United Kingdom Mathias, Mozart, Bruch, Huw Watkins: Anneliene van Wauwe (clarinet), Eivind Holtsmark Ringstad (viola), Llŷr Williams (piano), BBC National Orchestra of Wales / Grant Llewellyn (conductor). Hoddinott Hall, Cardiff, 13.4.2018. (PCG)
Huw Watkins – Three Welsh Songs
Mozart – Piano Concerto No.22
Bruch – Double Concerto for clarinet, viola and orchestra
Mathias – Symphony No.3
It is one of the greatest pleasures than can befall a critic, or indeed any listener, when they attend a performance of a work which transforms their impression of the music to such an extent as happened here with William Mathias’s Third Symphony. I had not heard the first performance of the score, given by the same orchestra and conductor in 1991, but had long been familiar with the Nimbus recording by the same artists issued a year later (and following the death of the composer, who had been present at the sessions).
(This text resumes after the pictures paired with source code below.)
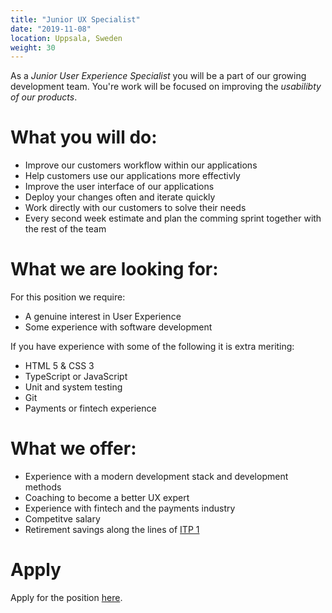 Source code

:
 ```yaml
---
title: "Junior UX Specialist"
date: "2019-11-08"
location: Uppsala, Sweden
weight: 30
---
```

As a _Junior User Experience Specialist_ you will be a part of our growing development team. You're work will be focused on improving the _usabilibty of our products_.

<!--more-->
# What you will do:

- Improve our customers workflow within our applications
- Help customers use our applications more effectivly
- Improve the user interface of our applications
- Deploy your changes often and iterate quickly
- Work directly with our customers to solve their needs
- Every second week estimate and plan the comming sprint together with the rest of the team

# What we are looking for:

For this position we require:

- A genuine interest in User Experience
- Some experience with software development

If you have experience with some of the following it is extra meriting:

- HTML 5 & CSS 3
- TypeScript or JavaScript
- Unit and system testing
- Git
- Payments or fintech experience

# What we offer:

- Experience with a modern development stack and development methods
- Coaching to become a better UX expert
- Experience with fintech and the payments industry
- Competitve salary
- Retirement savings along the lines of [ITP 1](https://sv.wikipedia.org/wiki/ITP)

# Apply

Apply for the position [here](../apply).
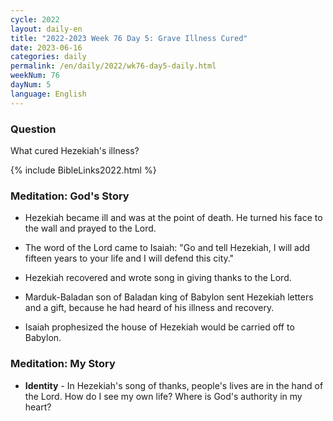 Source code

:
 ```yaml
---
cycle: 2022
layout: daily-en
title: "2022-2023 Week 76 Day 5: Grave Illness Cured"
date: 2023-06-16
categories: daily
permalink: /en/daily/2022/wk76-day5-daily.html
weekNum: 76
dayNum: 5
language: English
---
```

### Question     
What cured Hezekiah's illness? 

{% include BibleLinks2022.html %} 

### Meditation: God's Story   
+ Hezekiah became ill and was at the point of death. He turned his face to the wall and prayed to the Lord. 

+ The word of the Lord came to Isaiah: "Go and tell Hezekiah, I will add fifteen years to your life and I will defend this city." 

+ Hezekiah recovered and wrote song in giving thanks to the Lord. 

+ Marduk-Baladan son of Baladan king of Babylon sent Hezekiah letters and a gift, because he had heard of his illness and recovery. 

+ Isaiah prophesized the house of Hezekiah would be carried off to Babylon. 

### Meditation: My Story   
+ **Identity** - In Hezekiah's song of thanks, people's lives are in the hand of the Lord. How do I see my own life? Where is God's authority in my heart? 
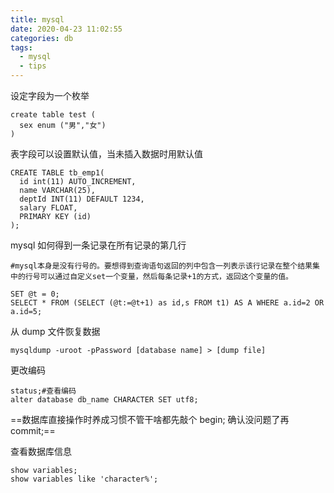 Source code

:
 ```yaml
---
title: mysql
date: 2020-04-23 11:02:55
categories: db
tags:
  - mysql
  - tips
---
```


设定字段为一个枚举

```mysql
create table test (
  sex enum ("男","女")
)
```

表字段可以设置默认值，当未插入数据时用默认值

```mysql
CREATE TABLE tb_emp1(
  id int(11) AUTO_INCREMENT,
  name VARCHAR(25),
  deptId INT(11) DEFAULT 1234,
  salary FLOAT,
  PRIMARY KEY (id)
);
```

mysql 如何得到一条记录在所有记录的第几行

```mysql
#mysql本身是没有行号的。要想得到查询语句返回的列中包含一列表示该行记录在整个结果集中的行号可以通过自定义set一个变量，然后每条记录+1的方式，返回这个变量的值。

SET @t = 0;
SELECT * FROM (SELECT (@t:=@t+1) as id,s FROM t1) AS A WHERE a.id=2 OR a.id=5;

```

从 dump 文件恢复数据

```mysql
mysqldump -uroot -pPassword [database name] > [dump file]
```

更改编码

```mysql
status;#查看编码
alter database db_name CHARACTER SET utf8;
```

==数据库直接操作时养成习惯不管干啥都先敲个 begin; 确认没问题了再 commit;==

查看数据库信息

```mysql
show variables;
show variables like 'character%';
```
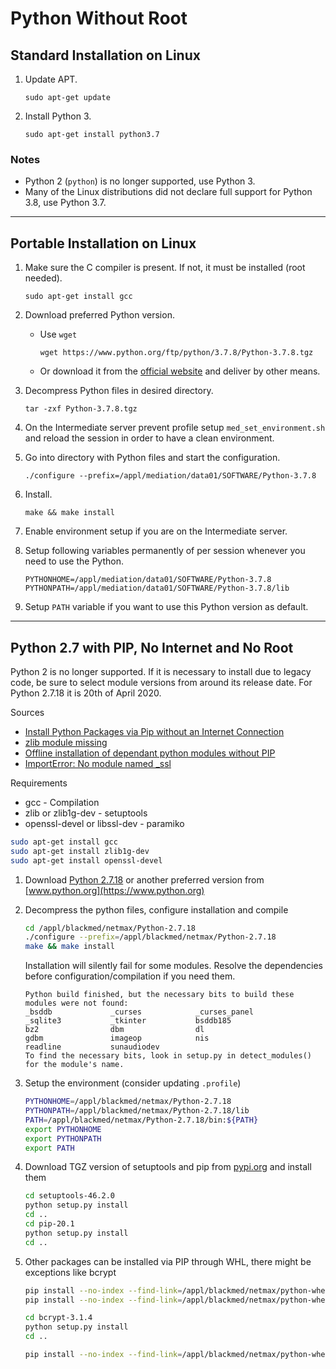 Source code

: # Python Without Root

## Standard Installation on Linux

1. Update APT.

    ```text
    sudo apt-get update
    ```

2. Install Python 3.

    ```text
    sudo apt-get install python3.7
    ```

### Notes

* Python 2 (`python`) is no longer supported, use Python 3.
* Many of the Linux distributions did not declare full support for Python 3.8, use Python 3.7.

---

## Portable Installation on Linux

1. Make sure the C compiler is present. If not, it must be installed (root needed).

   ```text
   sudo apt-get install gcc
   ```

2. Download preferred Python version.
    * Use `wget`

        ```text
        wget https://www.python.org/ftp/python/3.7.8/Python-3.7.8.tgz
        ```

    * Or download it from the [official website](https://www.python.org/) and deliver by other means.

3. Decompress Python files in desired directory.

    ```text
    tar -zxf Python-3.7.8.tgz
    ```

4. On the Intermediate server prevent profile setup `med_set_environment.sh` and reload the session in order to have a clean environment.

5. Go into directory with Python files and start the configuration.

    ```text
    ./configure --prefix=/appl/mediation/data01/SOFTWARE/Python-3.7.8
    ```

6. Install.

    ```text
    make && make install
    ```

7. Enable environment setup if you are on the Intermediate server.

8. Setup following variables permanently of per session whenever you need to use the Python.

    ```text
    PYTHONHOME=/appl/mediation/data01/SOFTWARE/Python-3.7.8
    PYTHONPATH=/appl/mediation/data01/SOFTWARE/Python-3.7.8/lib
    ```

9. Setup `PATH` variable if you want to use this Python version as default.

---

## Python 2.7 with PIP, No Internet and No Root

Python 2 is no longer supported. If it is necessary to install due to legacy code, be sure to select module versions from around its release date. For Python 2.7.18 it is 20th of April 2020.

Sources

* [Install Python Packages via Pip without an Internet Connection](https://thilinamad.medium.com/install-python-packages-via-pip-without-an-internet-connection-b3dee83b4c2d)
* [zlib module missing](https://stackoverflow.com/questions/3905615/zlib-module-missing)
* [Offline installation of dependant python modules without PIP](https://stackoverflow.com/questions/56021133/offline-installation-of-dependant-python-modules-without-pip)
* [ImportError: No module named \_ssl](https://stackoverflow.com/questions/5128845/importerror-no-module-named-ssl)

Requirements

* gcc - Compilation
* zlib or zlib1g-dev - setuptools
* openssl-devel or libssl-dev - paramiko

```bash
sudo apt-get install gcc
sudo apt-get install zlib1g-dev
sudo apt-get install openssl-devel
```

1. Download [Python 2.7.18](https://www.python.org/downloads/release/python-2718/) or another preferred version from [www.python.org](https://www.python.org)

2. Decompress the python files, configure installation and compile

    ```bash
    cd /appl/blackmed/netmax/Python-2.7.18
    ./configure --prefix=/appl/blackmed/netmax/Python-2.7.18
    make && make install
    ```

    Installation will silently fail for some modules. Resolve the dependencies before configuration/compilation if you need them.

    ```text
    Python build finished, but the necessary bits to build these modules were not found:
    _bsddb             _curses            _curses_panel
    _sqlite3           _tkinter           bsddb185
    bz2                dbm                dl
    gdbm               imageop            nis
    readline           sunaudiodev
    To find the necessary bits, look in setup.py in detect_modules() for the module's name.
    ```

3. Setup the environment (consider updating `.profile`)

    ```bash
    PYTHONHOME=/appl/blackmed/netmax/Python-2.7.18
    PYTHONPATH=/appl/blackmed/netmax/Python-2.7.18/lib
    PATH=/appl/blackmed/netmax/Python-2.7.18/bin:${PATH}
    export PYTHONHOME
    export PYTHONPATH
    export PATH
    ```

4. Download TGZ version of setuptools and pip from [pypi.org](https://pypi.org/) and install them

    ```bash
    cd setuptools-46.2.0
    python setup.py install
    cd ..
    cd pip-20.1
    python setup.py install
    cd ..
    ```

5. Other packages can be installed via PIP through WHL, there might be exceptions like bcrypt

    ```bash
    pip install --no-index --find-link=/appl/blackmed/netmax/python-wheels cffi
    pip install --no-index --find-link=/appl/blackmed/netmax/python-wheels six

    cd bcrypt-3.1.4
    python setup.py install
    cd ..

    pip install --no-index --find-link=/appl/blackmed/netmax/python-wheels paramiko
    ```
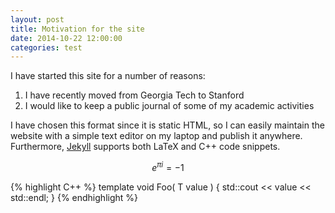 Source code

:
```yaml
---
layout: post
title: Motivation for the site
date: 2014-10-22 12:00:00
categories: test
---
```


I have started this site for a number of reasons:

1. I have recently moved from Georgia Tech to Stanford
2. I would like to keep a public journal of some of my academic activities

I have chosen this format since it is static HTML, so I can easily maintain
the website with a simple text editor on my laptop and publish it anywhere.
Furthermore, [Jekyll][jekyll] supports both LaTeX and C++ code snippets.

$$ e^{\pi i} = -1  $$

{% highlight C++ %}
template<typename T>
void Foo( T value )
{ std::cout << value << std::endl; }
{% endhighlight %}

[jekyll]:      http://jekyllrb.com
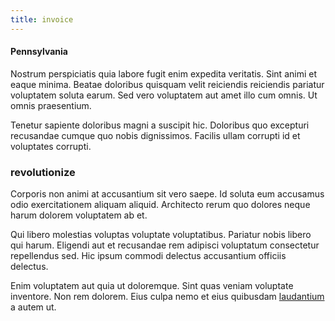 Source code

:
 ```yaml
---
title: invoice
---
```


#### Pennsylvania

Nostrum perspiciatis quia labore fugit enim expedita veritatis. Sint animi et eaque minima. Beatae doloribus quisquam velit reiciendis reiciendis pariatur voluptatem soluta earum. Sed vero voluptatem aut amet illo cum omnis. Ut omnis praesentium.

Tenetur sapiente doloribus magni a suscipit hic. Doloribus quo excepturi recusandae cumque quo nobis dignissimos. Facilis ullam corrupti id et voluptates corrupti.

### revolutionize

Corporis non animi at accusantium sit vero saepe. Id soluta eum accusamus odio exercitationem aliquam aliquid. Architecto rerum quo dolores neque harum dolorem voluptatem ab et.

Qui libero molestias voluptas voluptate voluptatibus. Pariatur nobis libero qui harum. Eligendi aut et recusandae rem adipisci voluptatum consectetur repellendus sed. Hic ipsum commodi delectus accusantium officiis delectus.

Enim voluptatem aut quia ut doloremque. Sint quas veniam voluptate inventore. Non rem dolorem. Eius culpa nemo et eius quibusdam [laudantium](/eos/landing_avon_indonesia.md) a autem ut.
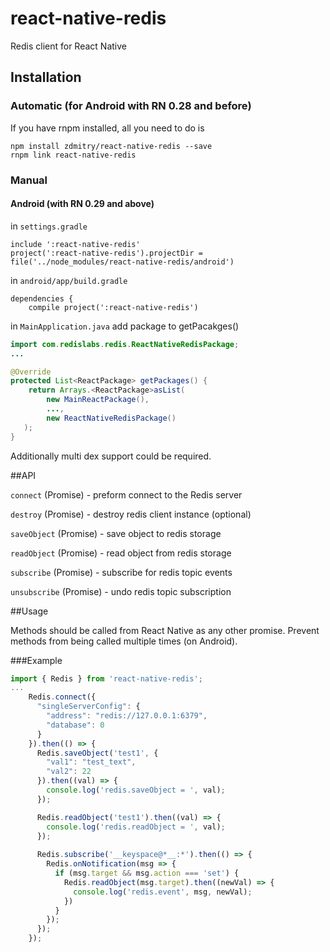 # react-native-redis
Redis client for React Native

## Installation

### Automatic (for Android with RN 0.28 and before)

If you have rnpm installed, all you need to do is

```
npm install zdmitry/react-native-redis --save
rnpm link react-native-redis
```


### Manual

#### Android (with RN 0.29 and above)
in `settings.gradle`

```
include ':react-native-redis'
project(':react-native-redis').projectDir = file('../node_modules/react-native-redis/android')
```

in `android/app/build.gradle`

```
dependencies {
    compile project(':react-native-redis')
```

in `MainApplication.java`
add package to getPacakges()

```java
import com.redislabs.redis.ReactNativeRedisPackage;
...

@Override
protected List<ReactPackage> getPackages() {
    return Arrays.<ReactPackage>asList(
        new MainReactPackage(),
        ...,
        new ReactNativeRedisPackage()
   );
}
```

Additionally multi dex support could be required.


##API

`connect` (Promise) - preform connect to the Redis server

`destroy` (Promise) - destroy redis client instance (optional)

`saveObject` (Promise) - save object to redis storage

`readObject` (Promise) - read object from redis storage

`subscribe` (Promise) - subscribe for redis topic events

`unsubscribe` (Promise) - undo redis topic subscription


##Usage

Methods should be called from React Native as any other promise.
Prevent methods from being called multiple times (on Android).

###Example

```javascript
import { Redis } from 'react-native-redis';
...
    Redis.connect({
      "singleServerConfig": {
        "address": "redis://127.0.0.1:6379",
        "database": 0
      }
    }).then(() => {
      Redis.saveObject('test1', {
        "val1": "test_text",
        "val2": 22
      }).then((val) => {
        console.log('redis.saveObject = ', val);
      });

      Redis.readObject('test1').then((val) => {
        console.log('redis.readObject = ', val);
      });
      
      Redis.subscribe('__keyspace@*__:*').then(() => {
        Redis.onNotification(msg => {
          if (msg.target && msg.action === 'set') {
            Redis.readObject(msg.target).then((newVal) => {
              console.log('redis.event', msg, newVal);
            })
          }
        });
      });
    });
```

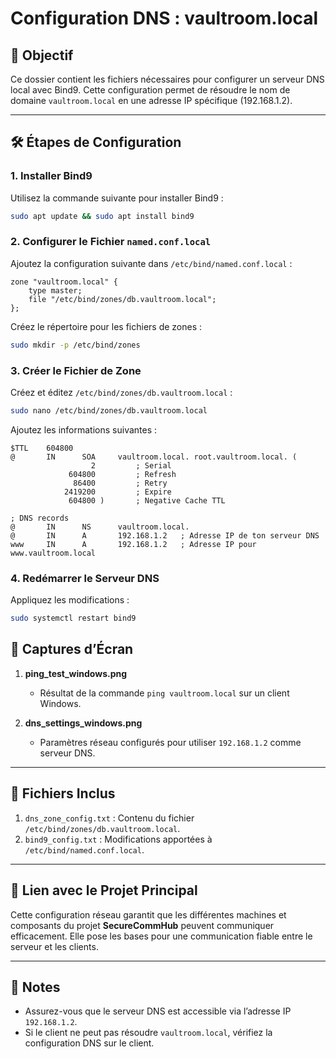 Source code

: # Configuration DNS : vaultroom.local  

## 🎯 Objectif  
Ce dossier contient les fichiers nécessaires pour configurer un serveur DNS local avec Bind9. Cette configuration permet de résoudre le nom de domaine `vaultroom.local` en une adresse IP spécifique (192.168.1.2).  

---

## 🛠️ Étapes de Configuration  

### 1. Installer Bind9  
Utilisez la commande suivante pour installer Bind9 :  
```bash
sudo apt update && sudo apt install bind9
```

### 2. Configurer le Fichier `named.conf.local`  
Ajoutez la configuration suivante dans `/etc/bind/named.conf.local` :  
```plaintext
zone "vaultroom.local" {
    type master;
    file "/etc/bind/zones/db.vaultroom.local";
};
```
Créez le répertoire pour les fichiers de zones :  
```bash
sudo mkdir -p /etc/bind/zones
```

### 3. Créer le Fichier de Zone  
Créez et éditez `/etc/bind/zones/db.vaultroom.local` :  
```bash
sudo nano /etc/bind/zones/db.vaultroom.local
```
Ajoutez les informations suivantes :  
```plaintext
$TTL    604800
@       IN      SOA     vaultroom.local. root.vaultroom.local. (
                  2         ; Serial
             604800         ; Refresh
              86400         ; Retry
            2419200         ; Expire
             604800 )       ; Negative Cache TTL

; DNS records
@       IN      NS      vaultroom.local.
@       IN      A       192.168.1.2   ; Adresse IP de ton serveur DNS
www     IN      A       192.168.1.2   ; Adresse IP pour www.vaultroom.local

```

### 4. Redémarrer le Serveur DNS  
Appliquez les modifications :  
```bash
sudo systemctl restart bind9
```


## 📸 Captures d’Écran  

1. **ping_test_windows.png**  
   - Résultat de la commande `ping vaultroom.local` sur un client Windows.  

2. **dns_settings_windows.png**  
   - Paramètres réseau configurés pour utiliser `192.168.1.2` comme serveur DNS.  

---

## 📂 Fichiers Inclus  

1. `dns_zone_config.txt` : Contenu du fichier `/etc/bind/zones/db.vaultroom.local`.  
2. `bind9_config.txt` : Modifications apportées à `/etc/bind/named.conf.local`.
   
---

## 🚀 Lien avec le Projet Principal  

Cette configuration réseau garantit que les différentes machines et composants du projet **SecureCommHub** peuvent communiquer efficacement. Elle pose les bases pour une communication fiable entre le serveur et les clients.  

---


## 📖 Notes  
- Assurez-vous que le serveur DNS est accessible via l’adresse IP `192.168.1.2`.  
- Si le client ne peut pas résoudre `vaultroom.local`, vérifiez la configuration DNS sur le client.

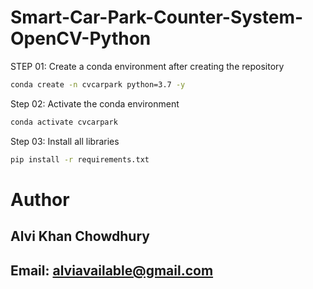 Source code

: # Smart-Car-Park-Counter-System-OpenCV-Python
STEP 01: Create a conda environment after creating the repository
```bash
conda create -n cvcarpark python=3.7 -y
```
Step 02: Activate the conda environment
```bash
conda activate cvcarpark
```

Step 03: Install all libraries
```bash
pip install -r requirements.txt
```

# Author

## Alvi Khan Chowdhury

## Email: alviavailable@gmail.com
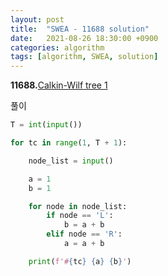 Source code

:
 ```yaml
---
layout: post
title:  "SWEA - 11688 solution"
date:   2021-08-26 18:30:00 +0900
categories: algorithm
tags: [algorithm, SWEA, solution]
---
```

**11688.**[Calkin-Wilf tree 1](https://swexpertacademy.com/main/code/problem/problemDetail.do?contestProbId=AXgZSOn6ApIDFASW&categoryId=AXgZSOn6ApIDFASW&categoryType=CODE&problemTitle=11688&orderBy=FIRST_REG_DATETIME&selectCodeLang=ALL&select-1=&pageSize=10&pageIndex=1)

풀이

```python
T = int(input())

for tc in range(1, T + 1): 

    node_list = input()

    a = 1
    b = 1

    for node in node_list:
        if node == 'L':
            b = a + b
        elif node == 'R':
            a = a + b

    print(f'#{tc} {a} {b}')
```

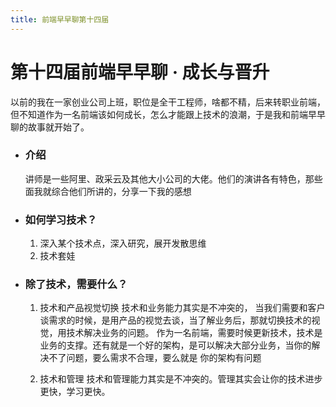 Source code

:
 ```yaml
---
title: 前端早早聊第十四届
---
```

# 第十四届前端早早聊 · 成长与晋升

以前的我在一家创业公司上班，职位是全干工程师，啥都不精，后来转职业前端，但不知道作为一名前端该如何成长，怎么才能跟上技术的浪潮，于是我和前端早早聊的故事就开始了。

- ### 介绍

  讲师是一些阿里、政采云及其他大小公司的大佬。他们的演讲各有特色，那些面我就综合他们所讲的，分享一下我的感想

- ### 如何学习技术？

    1. 深入某个技术点，深入研究，展开发散思维
    2. 技术套娃

- ### 除了技术，需要什么？

    1. 技术和产品视觉切换
       技术和业务能力其实是不冲突的， 当我们需要和客户谈需求的时候，是用产品的视觉去谈，当了解业务后，那就切换技术的视觉，用技术解决业务的问题。
       作为一名前端，需要时候更新技术，技术是业务的支撑。还有就是一个好的架构，是可以解决大部分业务，当你的解决不了问题，要么需求不合理，要么就是
       你的架构有问题

    2. 技术和管理
       技术和管理能力其实是不冲突的。管理其实会让你的技术进步更快，学习更快。
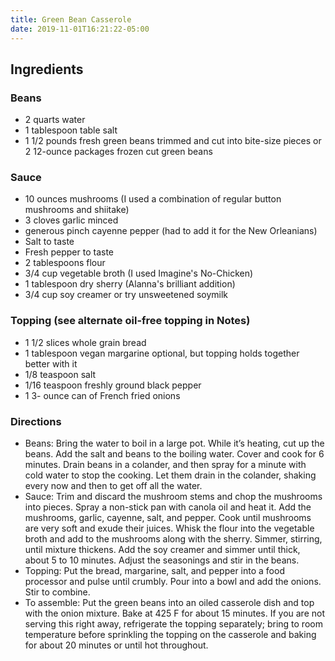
 ```yaml
---
title: Green Bean Casserole
date: 2019-11-01T16:21:22-05:00
---
```


## Ingredients

### Beans
- 2 quarts water
- 1 tablespoon table salt
- 1 1/2 pounds fresh green beans trimmed and cut into bite-size pieces or 2 12-ounce packages frozen cut green beans

###  Sauce
- 10 ounces mushrooms (I used a combination of regular button mushrooms and shiitake)
- 3 cloves garlic minced
- generous pinch cayenne pepper (had to add it for the New Orleanians)
- Salt to taste
- Fresh pepper to taste
- 2 tablespoons flour
- 3/4 cup vegetable broth (I used Imagine's No-Chicken)
- 1 tablespoon dry sherry (Alanna's brilliant addition)
- 3/4 cup soy creamer or try unsweetened soymilk

### Topping (see alternate oil-free topping in Notes)
- 1 1/2 slices whole grain bread
- 1 tablespoon vegan margarine optional, but topping holds together better with it
- 1/8 teaspoon salt
- 1/16 teaspoon freshly ground black pepper
- 1 3- ounce can of French fried onions

### Directions
- Beans: Bring the water to boil in a large pot. While it’s heating, cut up the beans. Add the salt and beans to the boiling water. Cover and cook for 6 minutes. Drain beans in a colander, and then spray for a minute with cold water to stop the cooking. Let them drain in the colander, shaking every now and then to get off all the water.
- Sauce: Trim and discard the mushroom stems and chop the mushrooms into pieces. Spray a non-stick pan with canola oil and heat it. Add the mushrooms, garlic, cayenne, salt, and pepper. Cook until mushrooms are very soft and exude their juices. Whisk the flour into the vegetable broth and add to the mushrooms along with the sherry. Simmer, stirring, until mixture thickens. Add the soy creamer and simmer until thick, about 5 to 10 minutes. Adjust the seasonings and stir in the beans.
- Topping: Put the bread, margarine, salt, and pepper into a food processor and pulse until crumbly. Pour into a bowl and add the onions. Stir to combine.
- To assemble: Put the green beans into an oiled casserole dish and top with the onion mixture. Bake at 425 F for about 15 minutes. If you are not serving this right away, refrigerate the topping separately; bring to room temperature before sprinkling the topping on the casserole and baking for about 20 minutes or until hot throughout.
I do not know how many of the players in this concert had participated in those original performances, but there was a real sense here of the orchestra engaging with the score with a sense of new discovery. In his earlier years Mathias had a habit of falling into near-imitation of composers whom he admired, most notably Tippett. In his final symphony, clearly intended as a summation of his work, the opening movement contained traces of Shostakovich in the Babi-Yar echoes of the bells, but otherwise Mathias was very much his own man. That was particularly the case with the powerful slow movement; it had a sense of very real anger which gripped the audience in the hall in a manner that the otherwise excellent recording had failed to approach. The final movement was less concisely organised, shifting uneasily from one texture to another, but the playing of the orchestra, excited and febrile by turns, minimised the sense of disparity to provide a forceful argument. Since his death, the music of Mathias has continued to attract new listeners, and one would hope that the magnificent performance here may contribute to this trend. It was broadcast live on Radio 3 but will continue to be available on the BBC iPlayer for a further month.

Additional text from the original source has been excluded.